Among the records below, find each line bearing the word "into" and copy it.

** Opening Given data block **

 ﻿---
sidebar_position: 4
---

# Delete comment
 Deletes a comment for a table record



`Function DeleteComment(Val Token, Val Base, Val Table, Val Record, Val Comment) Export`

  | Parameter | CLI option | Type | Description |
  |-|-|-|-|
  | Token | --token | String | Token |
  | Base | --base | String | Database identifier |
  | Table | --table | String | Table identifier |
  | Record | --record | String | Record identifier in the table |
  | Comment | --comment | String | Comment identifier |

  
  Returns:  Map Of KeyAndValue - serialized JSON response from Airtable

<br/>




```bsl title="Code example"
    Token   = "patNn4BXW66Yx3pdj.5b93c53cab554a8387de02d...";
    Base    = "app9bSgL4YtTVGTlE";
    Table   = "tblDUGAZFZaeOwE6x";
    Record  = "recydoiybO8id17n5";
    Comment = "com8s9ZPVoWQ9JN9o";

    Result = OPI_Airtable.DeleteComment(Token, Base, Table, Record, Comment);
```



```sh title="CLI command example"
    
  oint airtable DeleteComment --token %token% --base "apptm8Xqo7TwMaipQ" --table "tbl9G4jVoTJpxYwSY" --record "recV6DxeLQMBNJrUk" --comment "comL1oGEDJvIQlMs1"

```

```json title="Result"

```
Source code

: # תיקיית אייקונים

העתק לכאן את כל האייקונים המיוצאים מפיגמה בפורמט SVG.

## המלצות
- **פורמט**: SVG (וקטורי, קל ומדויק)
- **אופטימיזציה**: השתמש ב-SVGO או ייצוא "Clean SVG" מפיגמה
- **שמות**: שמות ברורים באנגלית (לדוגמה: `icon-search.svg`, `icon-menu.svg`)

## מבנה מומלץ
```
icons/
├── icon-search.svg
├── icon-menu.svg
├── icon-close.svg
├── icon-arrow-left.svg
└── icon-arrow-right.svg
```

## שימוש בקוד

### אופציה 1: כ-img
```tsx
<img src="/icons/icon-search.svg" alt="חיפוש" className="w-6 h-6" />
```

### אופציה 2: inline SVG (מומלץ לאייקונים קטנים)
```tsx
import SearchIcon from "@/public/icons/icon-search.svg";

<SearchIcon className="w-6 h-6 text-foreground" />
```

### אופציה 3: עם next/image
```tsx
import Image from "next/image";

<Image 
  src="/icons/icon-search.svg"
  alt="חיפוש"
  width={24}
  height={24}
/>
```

** Closing Given data block **
** Opening Given data block **

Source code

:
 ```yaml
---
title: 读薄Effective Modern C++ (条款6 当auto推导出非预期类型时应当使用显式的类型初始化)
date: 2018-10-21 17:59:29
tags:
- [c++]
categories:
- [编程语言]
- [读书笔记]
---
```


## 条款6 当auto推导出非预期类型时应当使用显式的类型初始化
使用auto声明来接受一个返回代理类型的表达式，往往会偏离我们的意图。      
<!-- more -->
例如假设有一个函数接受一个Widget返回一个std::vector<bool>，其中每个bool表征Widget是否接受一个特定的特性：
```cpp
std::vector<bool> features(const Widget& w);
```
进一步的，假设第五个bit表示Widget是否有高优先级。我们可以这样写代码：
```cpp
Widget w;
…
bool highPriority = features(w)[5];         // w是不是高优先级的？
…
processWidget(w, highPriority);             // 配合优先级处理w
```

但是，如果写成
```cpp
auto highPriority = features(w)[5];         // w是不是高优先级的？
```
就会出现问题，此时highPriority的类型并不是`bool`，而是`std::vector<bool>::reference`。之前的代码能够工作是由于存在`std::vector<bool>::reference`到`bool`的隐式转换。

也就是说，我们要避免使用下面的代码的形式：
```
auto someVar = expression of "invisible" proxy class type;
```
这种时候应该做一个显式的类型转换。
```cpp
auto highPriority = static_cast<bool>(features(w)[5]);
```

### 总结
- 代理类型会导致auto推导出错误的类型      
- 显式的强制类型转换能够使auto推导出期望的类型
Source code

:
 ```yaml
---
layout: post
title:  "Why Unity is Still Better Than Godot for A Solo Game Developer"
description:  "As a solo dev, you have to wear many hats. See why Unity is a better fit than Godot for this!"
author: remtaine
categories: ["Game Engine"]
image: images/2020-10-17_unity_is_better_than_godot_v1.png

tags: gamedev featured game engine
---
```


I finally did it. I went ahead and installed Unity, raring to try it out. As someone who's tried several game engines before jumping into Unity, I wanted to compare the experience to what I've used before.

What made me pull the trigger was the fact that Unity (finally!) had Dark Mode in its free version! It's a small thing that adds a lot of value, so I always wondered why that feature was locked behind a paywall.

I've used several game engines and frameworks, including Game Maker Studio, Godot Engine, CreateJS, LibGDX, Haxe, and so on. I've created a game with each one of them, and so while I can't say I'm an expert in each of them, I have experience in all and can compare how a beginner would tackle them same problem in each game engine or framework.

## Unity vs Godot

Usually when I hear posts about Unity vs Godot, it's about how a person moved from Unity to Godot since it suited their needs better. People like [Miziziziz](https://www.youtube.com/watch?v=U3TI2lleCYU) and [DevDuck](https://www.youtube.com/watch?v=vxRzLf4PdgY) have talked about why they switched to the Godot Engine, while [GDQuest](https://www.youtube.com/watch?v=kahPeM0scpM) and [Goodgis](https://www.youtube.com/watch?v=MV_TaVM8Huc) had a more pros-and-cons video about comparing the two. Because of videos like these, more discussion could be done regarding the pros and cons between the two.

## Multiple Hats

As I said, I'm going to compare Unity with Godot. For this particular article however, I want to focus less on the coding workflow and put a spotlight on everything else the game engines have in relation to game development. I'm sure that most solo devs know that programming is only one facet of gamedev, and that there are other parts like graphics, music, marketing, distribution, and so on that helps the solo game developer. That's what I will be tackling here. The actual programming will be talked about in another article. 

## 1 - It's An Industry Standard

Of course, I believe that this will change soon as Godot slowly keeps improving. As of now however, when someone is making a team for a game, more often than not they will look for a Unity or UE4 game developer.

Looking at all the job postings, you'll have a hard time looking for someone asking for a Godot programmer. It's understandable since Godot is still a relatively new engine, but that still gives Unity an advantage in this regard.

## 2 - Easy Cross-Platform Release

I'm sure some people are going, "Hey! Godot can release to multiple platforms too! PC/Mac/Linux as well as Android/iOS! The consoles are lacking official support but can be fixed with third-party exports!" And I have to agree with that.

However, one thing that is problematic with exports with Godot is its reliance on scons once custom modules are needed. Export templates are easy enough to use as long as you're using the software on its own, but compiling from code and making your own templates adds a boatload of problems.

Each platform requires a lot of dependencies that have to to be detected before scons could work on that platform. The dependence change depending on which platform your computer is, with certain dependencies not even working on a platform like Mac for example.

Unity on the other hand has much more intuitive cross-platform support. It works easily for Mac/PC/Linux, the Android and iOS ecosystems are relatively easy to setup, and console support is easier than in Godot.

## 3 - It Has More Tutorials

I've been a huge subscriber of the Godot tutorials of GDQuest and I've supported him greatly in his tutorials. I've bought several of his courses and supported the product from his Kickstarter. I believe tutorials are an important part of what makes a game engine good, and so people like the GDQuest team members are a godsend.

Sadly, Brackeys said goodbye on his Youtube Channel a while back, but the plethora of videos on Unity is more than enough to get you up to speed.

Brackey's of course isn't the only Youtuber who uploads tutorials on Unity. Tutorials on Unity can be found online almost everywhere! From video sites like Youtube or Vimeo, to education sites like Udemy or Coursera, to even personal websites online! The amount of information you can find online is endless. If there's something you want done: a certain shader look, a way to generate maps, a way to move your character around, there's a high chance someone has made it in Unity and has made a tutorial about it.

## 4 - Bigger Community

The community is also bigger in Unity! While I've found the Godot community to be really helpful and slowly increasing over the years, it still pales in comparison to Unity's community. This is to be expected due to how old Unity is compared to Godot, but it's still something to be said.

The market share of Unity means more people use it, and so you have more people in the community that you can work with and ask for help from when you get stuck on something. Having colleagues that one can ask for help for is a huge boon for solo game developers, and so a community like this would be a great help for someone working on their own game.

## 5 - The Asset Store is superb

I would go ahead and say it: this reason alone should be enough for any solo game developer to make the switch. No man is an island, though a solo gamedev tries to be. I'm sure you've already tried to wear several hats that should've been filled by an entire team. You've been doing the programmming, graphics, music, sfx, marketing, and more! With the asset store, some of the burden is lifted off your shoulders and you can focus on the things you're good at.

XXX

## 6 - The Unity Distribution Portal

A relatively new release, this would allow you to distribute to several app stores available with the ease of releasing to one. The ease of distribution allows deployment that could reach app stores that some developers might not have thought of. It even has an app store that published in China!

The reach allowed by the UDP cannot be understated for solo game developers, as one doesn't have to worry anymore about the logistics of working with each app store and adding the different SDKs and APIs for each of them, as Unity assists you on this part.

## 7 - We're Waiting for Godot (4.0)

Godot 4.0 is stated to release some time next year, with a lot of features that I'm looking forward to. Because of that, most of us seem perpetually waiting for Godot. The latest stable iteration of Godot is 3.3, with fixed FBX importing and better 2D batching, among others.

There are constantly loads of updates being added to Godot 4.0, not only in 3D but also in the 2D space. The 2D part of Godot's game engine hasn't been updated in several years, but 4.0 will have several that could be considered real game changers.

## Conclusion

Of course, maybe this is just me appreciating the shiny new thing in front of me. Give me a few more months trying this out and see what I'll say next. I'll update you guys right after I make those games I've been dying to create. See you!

** Closing Given data block **
** Opening Given data block **

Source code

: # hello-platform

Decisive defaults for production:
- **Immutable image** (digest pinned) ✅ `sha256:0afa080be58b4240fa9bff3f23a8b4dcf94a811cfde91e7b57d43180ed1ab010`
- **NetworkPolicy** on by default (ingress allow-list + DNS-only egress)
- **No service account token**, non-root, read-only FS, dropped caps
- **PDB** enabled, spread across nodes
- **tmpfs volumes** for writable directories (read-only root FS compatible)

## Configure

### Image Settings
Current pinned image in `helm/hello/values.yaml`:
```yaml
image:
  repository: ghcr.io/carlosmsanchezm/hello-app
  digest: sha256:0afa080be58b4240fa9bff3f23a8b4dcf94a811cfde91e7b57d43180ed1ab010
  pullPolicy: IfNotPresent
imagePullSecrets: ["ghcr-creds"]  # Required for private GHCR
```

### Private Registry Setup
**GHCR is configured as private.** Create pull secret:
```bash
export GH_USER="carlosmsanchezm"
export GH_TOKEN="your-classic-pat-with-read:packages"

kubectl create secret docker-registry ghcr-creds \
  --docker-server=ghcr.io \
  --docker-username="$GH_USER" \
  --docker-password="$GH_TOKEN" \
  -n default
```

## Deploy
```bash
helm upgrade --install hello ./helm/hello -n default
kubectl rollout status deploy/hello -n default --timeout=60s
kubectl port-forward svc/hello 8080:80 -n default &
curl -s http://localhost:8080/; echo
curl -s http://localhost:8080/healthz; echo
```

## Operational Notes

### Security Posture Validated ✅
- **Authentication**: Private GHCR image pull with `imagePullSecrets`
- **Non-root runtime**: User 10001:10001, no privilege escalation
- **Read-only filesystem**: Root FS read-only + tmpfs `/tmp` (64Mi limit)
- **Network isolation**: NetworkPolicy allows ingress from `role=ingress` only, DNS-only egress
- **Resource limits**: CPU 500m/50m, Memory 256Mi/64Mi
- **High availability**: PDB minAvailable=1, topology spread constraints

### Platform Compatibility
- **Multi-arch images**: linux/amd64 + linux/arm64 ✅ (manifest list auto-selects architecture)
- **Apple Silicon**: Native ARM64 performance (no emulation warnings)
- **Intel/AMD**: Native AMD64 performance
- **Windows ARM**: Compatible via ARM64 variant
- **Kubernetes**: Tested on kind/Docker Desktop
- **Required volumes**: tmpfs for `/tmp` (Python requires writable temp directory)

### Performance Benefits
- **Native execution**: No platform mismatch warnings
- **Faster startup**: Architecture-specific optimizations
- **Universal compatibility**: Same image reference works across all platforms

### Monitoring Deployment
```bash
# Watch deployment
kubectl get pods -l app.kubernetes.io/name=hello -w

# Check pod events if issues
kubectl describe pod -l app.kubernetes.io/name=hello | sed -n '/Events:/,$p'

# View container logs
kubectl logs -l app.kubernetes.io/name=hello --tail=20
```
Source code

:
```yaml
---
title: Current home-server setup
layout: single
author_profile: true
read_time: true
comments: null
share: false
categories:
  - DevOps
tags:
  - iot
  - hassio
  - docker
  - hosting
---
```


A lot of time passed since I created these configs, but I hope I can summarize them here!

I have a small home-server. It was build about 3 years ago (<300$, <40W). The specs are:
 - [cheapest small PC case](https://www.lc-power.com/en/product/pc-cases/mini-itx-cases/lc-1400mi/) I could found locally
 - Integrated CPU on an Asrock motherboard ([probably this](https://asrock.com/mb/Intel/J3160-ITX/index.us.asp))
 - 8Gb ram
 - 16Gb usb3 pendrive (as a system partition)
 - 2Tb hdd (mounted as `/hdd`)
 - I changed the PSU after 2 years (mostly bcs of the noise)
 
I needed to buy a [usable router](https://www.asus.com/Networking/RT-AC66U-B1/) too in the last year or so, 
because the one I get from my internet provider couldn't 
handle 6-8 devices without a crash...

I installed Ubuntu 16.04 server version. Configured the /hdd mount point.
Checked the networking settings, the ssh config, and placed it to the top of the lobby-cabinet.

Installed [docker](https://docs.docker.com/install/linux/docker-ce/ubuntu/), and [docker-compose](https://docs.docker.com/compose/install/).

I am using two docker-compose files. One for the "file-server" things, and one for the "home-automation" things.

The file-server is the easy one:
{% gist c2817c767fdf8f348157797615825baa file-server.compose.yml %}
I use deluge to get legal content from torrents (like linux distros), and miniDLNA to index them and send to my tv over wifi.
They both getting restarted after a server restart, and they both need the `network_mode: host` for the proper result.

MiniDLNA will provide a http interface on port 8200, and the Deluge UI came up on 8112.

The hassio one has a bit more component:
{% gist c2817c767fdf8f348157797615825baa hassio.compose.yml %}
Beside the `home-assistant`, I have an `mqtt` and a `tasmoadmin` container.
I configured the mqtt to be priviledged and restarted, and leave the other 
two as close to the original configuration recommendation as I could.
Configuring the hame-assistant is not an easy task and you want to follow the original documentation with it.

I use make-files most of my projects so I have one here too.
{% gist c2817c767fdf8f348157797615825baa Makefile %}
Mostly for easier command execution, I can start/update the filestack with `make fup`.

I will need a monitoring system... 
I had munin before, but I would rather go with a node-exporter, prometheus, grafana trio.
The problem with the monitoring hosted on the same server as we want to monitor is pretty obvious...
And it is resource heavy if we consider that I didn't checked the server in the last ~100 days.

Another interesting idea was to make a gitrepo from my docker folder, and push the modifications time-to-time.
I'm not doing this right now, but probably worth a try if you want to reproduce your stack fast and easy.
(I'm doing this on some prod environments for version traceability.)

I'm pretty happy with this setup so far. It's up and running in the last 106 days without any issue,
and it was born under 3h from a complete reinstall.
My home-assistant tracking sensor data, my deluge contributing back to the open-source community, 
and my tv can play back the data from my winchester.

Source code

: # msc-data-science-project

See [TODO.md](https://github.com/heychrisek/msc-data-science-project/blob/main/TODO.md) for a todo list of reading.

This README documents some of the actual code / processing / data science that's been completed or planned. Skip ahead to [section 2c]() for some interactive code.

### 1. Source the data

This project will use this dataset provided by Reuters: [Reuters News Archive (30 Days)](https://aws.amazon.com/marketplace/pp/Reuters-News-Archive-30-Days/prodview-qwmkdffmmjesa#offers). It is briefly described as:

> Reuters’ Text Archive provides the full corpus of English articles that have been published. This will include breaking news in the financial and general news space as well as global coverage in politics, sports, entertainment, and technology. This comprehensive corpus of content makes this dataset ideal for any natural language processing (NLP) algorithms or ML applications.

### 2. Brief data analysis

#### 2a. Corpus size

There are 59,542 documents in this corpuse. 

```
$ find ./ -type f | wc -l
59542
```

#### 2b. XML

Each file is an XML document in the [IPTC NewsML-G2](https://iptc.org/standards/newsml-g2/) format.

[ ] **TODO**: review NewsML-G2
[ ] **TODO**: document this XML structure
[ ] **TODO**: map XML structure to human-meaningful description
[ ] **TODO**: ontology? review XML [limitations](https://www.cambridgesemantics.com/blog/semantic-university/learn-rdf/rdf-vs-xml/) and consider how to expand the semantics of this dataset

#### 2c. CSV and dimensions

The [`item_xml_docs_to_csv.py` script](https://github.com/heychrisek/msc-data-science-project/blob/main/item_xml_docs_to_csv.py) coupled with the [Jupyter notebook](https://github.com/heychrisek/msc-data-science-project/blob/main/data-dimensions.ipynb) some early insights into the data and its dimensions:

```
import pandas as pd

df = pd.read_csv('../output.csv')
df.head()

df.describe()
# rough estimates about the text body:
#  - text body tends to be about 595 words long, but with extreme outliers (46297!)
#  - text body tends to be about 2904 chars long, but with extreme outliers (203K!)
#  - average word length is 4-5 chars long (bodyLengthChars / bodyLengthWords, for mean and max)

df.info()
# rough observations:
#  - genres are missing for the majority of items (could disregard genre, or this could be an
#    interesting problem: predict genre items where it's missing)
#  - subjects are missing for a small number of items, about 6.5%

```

** Closing Given data block **

• Response to the exercise:
I finally did it. I went ahead and installed Unity, raring to try it out. As someone who's tried several game engines before jumping into Unity, I wanted to compare the experience to what I've used before.
The [`item_xml_docs_to_csv.py` script](https://github.com/heychrisek/msc-data-science-project/blob/main/item_xml_docs_to_csv.py) coupled with the [Jupyter notebook](https://github.com/heychrisek/msc-data-science-project/blob/main/data-dimensions.ipynb) some early insights into the data and its dimensions:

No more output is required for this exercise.